### Work request
Everything in the records is to be written out exactly, except the pictures.

### Records for the exercise

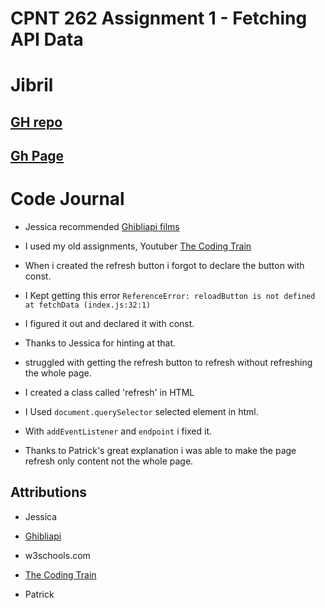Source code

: # CPNT 262 Assignment 1 - Fetching API Data

# Jibril

 ##  [GH repo](https://github.com/jibril96/cpnt262-rest-api)

 ##  [Gh Page](https://jibril96.github.io/cpnt262-rest-api/)


# Code Journal

* Jessica recommended [Ghibliapi films](https://ghibliapi.herokuapp.com/films/)

* I used my old assignments, Youtuber [The Coding Train](https://www.youtube.com/watch?v=RfMkdvN-23o&t=0s)

* When i created the refresh button i forgot to declare the button with const.

* I Kept getting this error `ReferenceError: reloadButton is not defined
    at fetchData (index.js:32:1)`

* I figured it out and declared it with const.

* Thanks to Jessica for hinting at that.

* struggled with getting the refresh button to refresh without refreshing the whole page.

* I created a class called 'refresh' in HTML

* I Used `document.querySelector` selected element in html.

* With `addEventListener` and `endpoint` i fixed it.

* Thanks to Patrick's great explanation i was able
to make the page refresh only content not the whole page.

 ## Attributions

* Jessica

* [Ghibliapi](https://ghibliapi.herokuapp.com/)

* w3schools.com

* [The Coding Train](https://www.youtube.com/watch?v=RfMkdvN-23o&t=0s)

* Patrick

### Solution for this task
Source code

: # CPNT 262 Assignment 1 - Fetching API Data

# Jibril

 ##  [GH repo](https://github.com/jibril96/cpnt262-rest-api)

 ##  [Gh Page](https://jibril96.github.io/cpnt262-rest-api/)


# Code Journal

* Jessica recommended [Ghibliapi films](https://ghibliapi.herokuapp.com/films/)

* I used my old assignments, Youtuber [The Coding Train](https://www.youtube.com/watch?v=RfMkdvN-23o&t=0s)

* When i created the refresh button i forgot to declare the button with const.

* I Kept getting this error `ReferenceError: reloadButton is not defined
    at fetchData (index.js:32:1)`

* I figured it out and declared it with const.

* Thanks to Jessica for hinting at that.

* struggled with getting the refresh button to refresh without refreshing the whole page.

* I created a class called 'refresh' in HTML

* I Used `document.querySelector` selected element in html.

* With `addEventListener` and `endpoint` i fixed it.

* Thanks to Patrick's great explanation i was able
to make the page refresh only content not the whole page.

 ## Attributions

* Jessica

* [Ghibliapi](https://ghibliapi.herokuapp.com/)

* w3schools.com

* [The Coding Train](https://www.youtube.com/watch?v=RfMkdvN-23o&t=0s)

* Patrick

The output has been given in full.